*Directions for this task*
Could you please retype all of the data below exactly?

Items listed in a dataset
□ □ □

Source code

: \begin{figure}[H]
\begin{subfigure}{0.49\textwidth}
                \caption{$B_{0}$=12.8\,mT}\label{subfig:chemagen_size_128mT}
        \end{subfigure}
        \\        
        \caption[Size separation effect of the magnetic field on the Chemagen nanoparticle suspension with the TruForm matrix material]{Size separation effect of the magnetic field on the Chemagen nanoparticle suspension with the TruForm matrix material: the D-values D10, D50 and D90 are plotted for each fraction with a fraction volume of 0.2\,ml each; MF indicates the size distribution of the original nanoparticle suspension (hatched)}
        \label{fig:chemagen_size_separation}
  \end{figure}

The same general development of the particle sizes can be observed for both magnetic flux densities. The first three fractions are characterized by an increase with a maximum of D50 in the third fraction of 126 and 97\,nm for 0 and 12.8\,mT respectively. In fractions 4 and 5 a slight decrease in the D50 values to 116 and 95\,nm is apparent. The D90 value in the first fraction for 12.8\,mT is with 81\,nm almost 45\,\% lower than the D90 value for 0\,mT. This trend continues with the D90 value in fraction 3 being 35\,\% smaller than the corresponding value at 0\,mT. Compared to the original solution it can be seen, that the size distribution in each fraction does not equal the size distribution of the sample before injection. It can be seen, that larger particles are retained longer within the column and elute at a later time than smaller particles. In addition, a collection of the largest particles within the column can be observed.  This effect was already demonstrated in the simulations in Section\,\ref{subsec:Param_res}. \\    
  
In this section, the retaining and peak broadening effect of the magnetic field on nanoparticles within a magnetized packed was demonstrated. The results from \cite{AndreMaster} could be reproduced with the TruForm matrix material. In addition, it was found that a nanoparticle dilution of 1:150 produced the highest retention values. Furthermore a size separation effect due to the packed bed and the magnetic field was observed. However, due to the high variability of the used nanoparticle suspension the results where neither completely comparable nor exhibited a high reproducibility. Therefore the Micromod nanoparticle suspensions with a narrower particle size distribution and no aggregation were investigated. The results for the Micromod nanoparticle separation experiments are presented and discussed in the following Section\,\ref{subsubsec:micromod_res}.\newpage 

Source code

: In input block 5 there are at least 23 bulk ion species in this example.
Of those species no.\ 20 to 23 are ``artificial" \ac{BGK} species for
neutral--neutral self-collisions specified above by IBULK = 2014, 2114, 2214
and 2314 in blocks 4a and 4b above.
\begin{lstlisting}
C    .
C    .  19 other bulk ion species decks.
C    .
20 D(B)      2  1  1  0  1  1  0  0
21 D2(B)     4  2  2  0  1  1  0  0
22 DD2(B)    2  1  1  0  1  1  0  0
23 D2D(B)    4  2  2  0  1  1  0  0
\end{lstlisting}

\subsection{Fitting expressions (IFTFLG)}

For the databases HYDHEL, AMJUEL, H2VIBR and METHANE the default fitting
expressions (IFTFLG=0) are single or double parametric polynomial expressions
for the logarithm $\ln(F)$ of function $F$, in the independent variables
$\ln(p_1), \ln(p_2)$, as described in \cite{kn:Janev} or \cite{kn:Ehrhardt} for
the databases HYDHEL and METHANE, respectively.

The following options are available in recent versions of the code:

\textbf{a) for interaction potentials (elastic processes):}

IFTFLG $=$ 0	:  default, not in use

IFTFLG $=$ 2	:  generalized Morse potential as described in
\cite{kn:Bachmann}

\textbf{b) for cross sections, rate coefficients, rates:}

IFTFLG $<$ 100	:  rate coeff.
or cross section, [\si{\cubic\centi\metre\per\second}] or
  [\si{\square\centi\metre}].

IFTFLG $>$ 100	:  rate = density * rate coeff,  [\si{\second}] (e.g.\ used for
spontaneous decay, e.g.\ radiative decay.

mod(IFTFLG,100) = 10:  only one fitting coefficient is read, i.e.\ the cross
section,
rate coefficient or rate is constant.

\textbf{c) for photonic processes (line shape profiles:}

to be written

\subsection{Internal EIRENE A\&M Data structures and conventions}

□ □ □

*Answer space*
Source code

: \begin{figure}[H]
\begin{subfigure}{0.49\textwidth}
                \caption{$B_{0}$=12.8\,mT}\label{subfig:chemagen_size_128mT}
        \end{subfigure}
        \\        
        \caption[Size separation effect of the magnetic field on the Chemagen nanoparticle suspension with the TruForm matrix material]{Size separation effect of the magnetic field on the Chemagen nanoparticle suspension with the TruForm matrix material: the D-values D10, D50 and D90 are plotted for each fraction with a fraction volume of 0.2\,ml each; MF indicates the size distribution of the original nanoparticle suspension (hatched)}
        \label{fig:chemagen_size_separation}
  \end{figure}

The same general development of the particle sizes can be observed for both magnetic flux densities. The first three fractions are characterized by an increase with a maximum of D50 in the third fraction of 126 and 97\,nm for 0 and 12.8\,mT respectively. In fractions 4 and 5 a slight decrease in the D50 values to 116 and 95\,nm is apparent. The D90 value in the first fraction for 12.8\,mT is with 81\,nm almost 45\,\% lower than the D90 value for 0\,mT. This trend continues with the D90 value in fraction 3 being 35\,\% smaller than the corresponding value at 0\,mT. Compared to the original solution it can be seen, that the size distribution in each fraction does not equal the size distribution of the sample before injection. It can be seen, that larger particles are retained longer within the column and elute at a later time than smaller particles. In addition, a collection of the largest particles within the column can be observed.  This effect was already demonstrated in the simulations in Section\,\ref{subsec:Param_res}. \\    
  
In this section, the retaining and peak broadening effect of the magnetic field on nanoparticles within a magnetized packed was demonstrated. The results from \cite{AndreMaster} could be reproduced with the TruForm matrix material. In addition, it was found that a nanoparticle dilution of 1:150 produced the highest retention values. Furthermore a size separation effect due to the packed bed and the magnetic field was observed. However, due to the high variability of the used nanoparticle suspension the results where neither completely comparable nor exhibited a high reproducibility. Therefore the Micromod nanoparticle suspensions with a narrower particle size distribution and no aggregation were investigated. The results for the Micromod nanoparticle separation experiments are presented and discussed in the following Section\,\ref{subsubsec:micromod_res}.\newpage 

Source code

: In input block 5 there are at least 23 bulk ion species in this example.
Of those species no.\ 20 to 23 are ``artificial" \ac{BGK} species for
neutral--neutral self-collisions specified above by IBULK = 2014, 2114, 2214
and 2314 in blocks 4a and 4b above.
\begin{lstlisting}
C    .
C    .  19 other bulk ion species decks.
C    .
20 D(B)      2  1  1  0  1  1  0  0
21 D2(B)     4  2  2  0  1  1  0  0
22 DD2(B)    2  1  1  0  1  1  0  0
23 D2D(B)    4  2  2  0  1  1  0  0
\end{lstlisting}

\subsection{Fitting expressions (IFTFLG)}

For the databases HYDHEL, AMJUEL, H2VIBR and METHANE the default fitting
expressions (IFTFLG=0) are single or double parametric polynomial expressions
for the logarithm $\ln(F)$ of function $F$, in the independent variables
$\ln(p_1), \ln(p_2)$, as described in \cite{kn:Janev} or \cite{kn:Ehrhardt} for
the databases HYDHEL and METHANE, respectively.

The following options are available in recent versions of the code:

\textbf{a) for interaction potentials (elastic processes):}

IFTFLG $=$ 0	:  default, not in use

IFTFLG $=$ 2	:  generalized Morse potential as described in
\cite{kn:Bachmann}

\textbf{b) for cross sections, rate coefficients, rates:}

IFTFLG $<$ 100	:  rate coeff.
or cross section, [\si{\cubic\centi\metre\per\second}] or
  [\si{\square\centi\metre}].

IFTFLG $>$ 100	:  rate = density * rate coeff,  [\si{\second}] (e.g.\ used for
spontaneous decay, e.g.\ radiative decay.

mod(IFTFLG,100) = 10:  only one fitting coefficient is read, i.e.\ the cross
section,
rate coefficient or rate is constant.

\textbf{c) for photonic processes (line shape profiles:}

to be written

\subsection{Internal EIRENE A\&M Data structures and conventions}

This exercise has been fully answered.